## TASK DATA
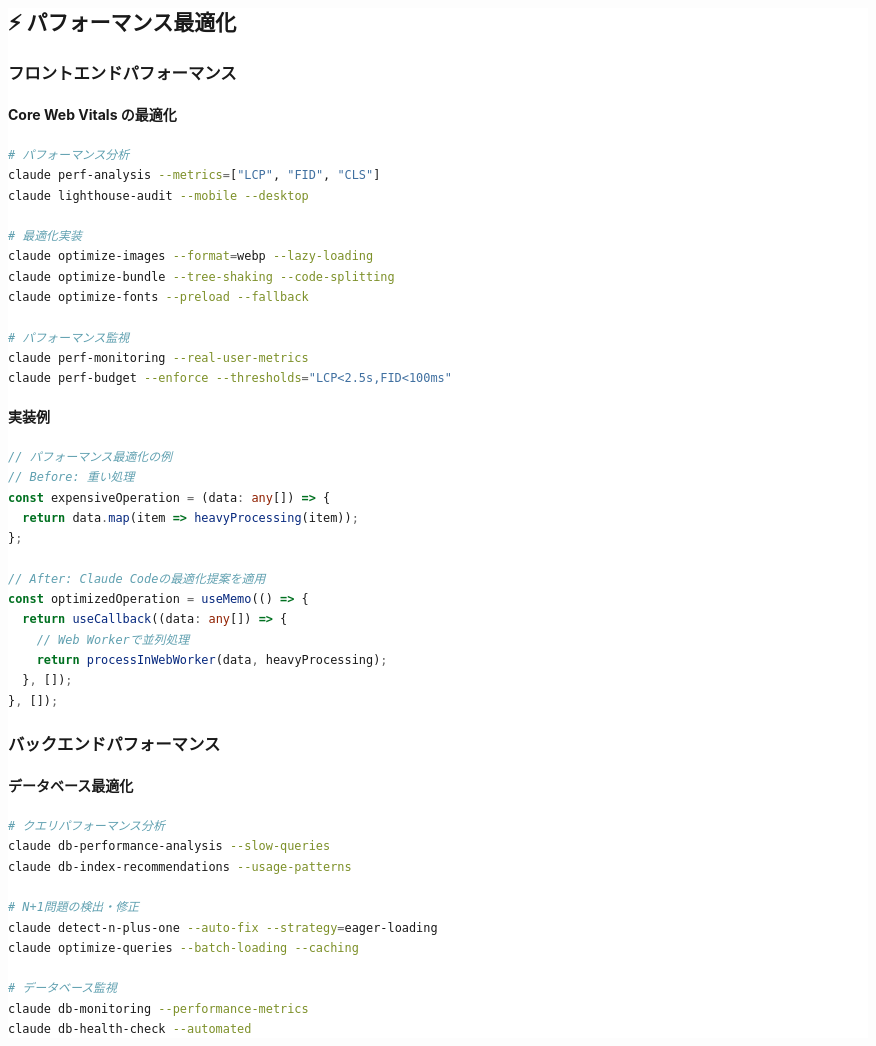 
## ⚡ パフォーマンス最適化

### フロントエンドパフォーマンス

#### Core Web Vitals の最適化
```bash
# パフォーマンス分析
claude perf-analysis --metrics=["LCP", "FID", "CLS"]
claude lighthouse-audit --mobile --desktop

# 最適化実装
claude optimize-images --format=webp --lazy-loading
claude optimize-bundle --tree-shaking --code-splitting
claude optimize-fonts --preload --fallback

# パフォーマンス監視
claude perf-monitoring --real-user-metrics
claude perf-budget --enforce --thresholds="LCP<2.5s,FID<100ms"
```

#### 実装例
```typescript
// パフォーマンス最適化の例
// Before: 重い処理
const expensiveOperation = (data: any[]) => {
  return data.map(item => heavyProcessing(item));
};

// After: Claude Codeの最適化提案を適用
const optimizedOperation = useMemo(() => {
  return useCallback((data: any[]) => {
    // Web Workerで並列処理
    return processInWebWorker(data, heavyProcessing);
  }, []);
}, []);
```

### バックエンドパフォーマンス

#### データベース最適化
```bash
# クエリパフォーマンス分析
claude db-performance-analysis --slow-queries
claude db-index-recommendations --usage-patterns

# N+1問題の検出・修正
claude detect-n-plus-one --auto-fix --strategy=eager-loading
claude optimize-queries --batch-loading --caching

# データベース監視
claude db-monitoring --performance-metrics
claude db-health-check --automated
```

## TASK GOAL
No pictures should appear; only the lines from the first line of the records through the line with "### バックエンドパフォーマンス", both included, are to be restated word for word.

## RESULT
## ⚡ パフォーマンス最適化

### フロントエンドパフォーマンス

#### Core Web Vitals の最適化
```bash
# パフォーマンス分析
claude perf-analysis --metrics=["LCP", "FID", "CLS"]
claude lighthouse-audit --mobile --desktop

# 最適化実装
claude optimize-images --format=webp --lazy-loading
claude optimize-bundle --tree-shaking --code-splitting
claude optimize-fonts --preload --fallback

# パフォーマンス監視
claude perf-monitoring --real-user-metrics
claude perf-budget --enforce --thresholds="LCP<2.5s,FID<100ms"
```

#### 実装例
```typescript
// パフォーマンス最適化の例
// Before: 重い処理
const expensiveOperation = (data: any[]) => {
  return data.map(item => heavyProcessing(item));
};

// After: Claude Codeの最適化提案を適用
const optimizedOperation = useMemo(() => {
  return useCallback((data: any[]) => {
    // Web Workerで並列処理
    return processInWebWorker(data, heavyProcessing);
  }, []);
}, []);
```

### バックエンドパフォーマンス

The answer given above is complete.